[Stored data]
>>>

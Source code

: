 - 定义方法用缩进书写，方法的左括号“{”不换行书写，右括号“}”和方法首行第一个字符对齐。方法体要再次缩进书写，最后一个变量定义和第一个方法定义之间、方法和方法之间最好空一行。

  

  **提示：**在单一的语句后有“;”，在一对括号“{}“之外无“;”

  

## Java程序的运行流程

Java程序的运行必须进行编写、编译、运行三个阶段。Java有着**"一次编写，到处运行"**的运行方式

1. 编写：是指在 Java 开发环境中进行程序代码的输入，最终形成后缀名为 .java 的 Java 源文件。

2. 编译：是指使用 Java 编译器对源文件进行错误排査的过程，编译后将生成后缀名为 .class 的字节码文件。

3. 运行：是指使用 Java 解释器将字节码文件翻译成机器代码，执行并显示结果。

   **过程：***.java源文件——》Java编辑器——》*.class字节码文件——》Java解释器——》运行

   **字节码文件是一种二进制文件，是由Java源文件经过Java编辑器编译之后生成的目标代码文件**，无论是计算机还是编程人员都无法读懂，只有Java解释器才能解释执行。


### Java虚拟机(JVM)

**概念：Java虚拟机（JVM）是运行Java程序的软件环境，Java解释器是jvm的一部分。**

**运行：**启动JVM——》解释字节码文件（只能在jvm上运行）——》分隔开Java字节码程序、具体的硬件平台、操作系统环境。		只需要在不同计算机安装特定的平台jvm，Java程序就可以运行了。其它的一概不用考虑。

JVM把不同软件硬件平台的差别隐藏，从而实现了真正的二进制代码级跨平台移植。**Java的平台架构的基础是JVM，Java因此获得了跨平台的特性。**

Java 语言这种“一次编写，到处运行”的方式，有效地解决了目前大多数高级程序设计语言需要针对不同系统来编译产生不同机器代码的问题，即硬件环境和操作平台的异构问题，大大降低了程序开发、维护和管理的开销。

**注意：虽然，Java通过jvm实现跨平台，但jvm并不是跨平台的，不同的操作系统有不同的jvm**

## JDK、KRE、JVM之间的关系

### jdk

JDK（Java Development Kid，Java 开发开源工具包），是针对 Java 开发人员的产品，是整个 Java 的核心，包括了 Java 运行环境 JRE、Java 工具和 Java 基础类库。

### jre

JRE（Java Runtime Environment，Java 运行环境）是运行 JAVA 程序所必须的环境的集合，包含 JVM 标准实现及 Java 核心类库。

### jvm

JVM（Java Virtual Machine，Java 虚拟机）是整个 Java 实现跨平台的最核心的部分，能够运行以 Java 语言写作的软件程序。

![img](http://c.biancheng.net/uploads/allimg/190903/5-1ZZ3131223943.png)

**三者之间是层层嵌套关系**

<<<
>>>

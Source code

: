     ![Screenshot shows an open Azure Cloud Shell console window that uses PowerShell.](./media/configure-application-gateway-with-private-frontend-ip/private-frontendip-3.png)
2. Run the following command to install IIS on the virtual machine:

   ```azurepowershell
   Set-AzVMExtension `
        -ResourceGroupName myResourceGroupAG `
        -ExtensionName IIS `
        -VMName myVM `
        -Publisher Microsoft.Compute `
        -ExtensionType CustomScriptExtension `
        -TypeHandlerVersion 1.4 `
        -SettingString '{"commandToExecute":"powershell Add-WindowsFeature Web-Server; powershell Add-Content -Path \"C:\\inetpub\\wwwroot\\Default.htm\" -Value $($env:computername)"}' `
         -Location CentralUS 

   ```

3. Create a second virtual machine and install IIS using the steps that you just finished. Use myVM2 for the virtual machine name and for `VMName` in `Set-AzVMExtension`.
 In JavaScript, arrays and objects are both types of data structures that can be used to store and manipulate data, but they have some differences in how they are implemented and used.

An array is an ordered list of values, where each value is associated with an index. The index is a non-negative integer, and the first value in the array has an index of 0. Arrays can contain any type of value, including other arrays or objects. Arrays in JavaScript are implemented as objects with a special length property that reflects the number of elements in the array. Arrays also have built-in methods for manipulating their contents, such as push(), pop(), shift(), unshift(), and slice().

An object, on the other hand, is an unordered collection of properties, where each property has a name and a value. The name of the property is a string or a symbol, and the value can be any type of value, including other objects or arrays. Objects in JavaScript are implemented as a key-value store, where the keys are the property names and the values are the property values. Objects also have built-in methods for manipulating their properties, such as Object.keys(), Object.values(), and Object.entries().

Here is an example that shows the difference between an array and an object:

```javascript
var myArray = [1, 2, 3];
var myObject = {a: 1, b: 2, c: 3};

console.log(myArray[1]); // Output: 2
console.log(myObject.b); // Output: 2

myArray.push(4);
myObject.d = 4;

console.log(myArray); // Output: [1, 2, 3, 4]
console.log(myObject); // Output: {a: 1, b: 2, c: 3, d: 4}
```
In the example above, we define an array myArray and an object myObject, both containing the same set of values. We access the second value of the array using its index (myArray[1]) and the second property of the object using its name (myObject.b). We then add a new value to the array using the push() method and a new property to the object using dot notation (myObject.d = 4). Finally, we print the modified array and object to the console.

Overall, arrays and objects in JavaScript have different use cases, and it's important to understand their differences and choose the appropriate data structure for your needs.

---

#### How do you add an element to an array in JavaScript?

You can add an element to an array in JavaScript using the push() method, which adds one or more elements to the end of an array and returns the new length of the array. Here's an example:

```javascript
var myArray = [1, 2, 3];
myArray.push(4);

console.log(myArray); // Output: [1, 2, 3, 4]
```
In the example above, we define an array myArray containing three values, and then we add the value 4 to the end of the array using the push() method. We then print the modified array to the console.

<<<

▸ **PROMPT**
Check all the records above and select each line where the string "also" is found.

▸ **RESPONSE TO THE TASK**
An array is an ordered list of values, where each value is associated with an index. The index is a non-negative integer, and the first value in the array has an index of 0. Arrays can contain any type of value, including other arrays or objects. Arrays in JavaScript are implemented as objects with a special length property that reflects the number of elements in the array. Arrays also have built-in methods for manipulating their contents, such as push(), pop(), shift(), unshift(), and slice().
An object, on the other hand, is an unordered collection of properties, where each property has a name and a value. The name of the property is a string or a symbol, and the value can be any type of value, including other objects or arrays. Objects in JavaScript are implemented as a key-value store, where the keys are the property names and the values are the property values. Objects also have built-in methods for manipulating their properties, such as Object.keys(), Object.values(), and Object.entries().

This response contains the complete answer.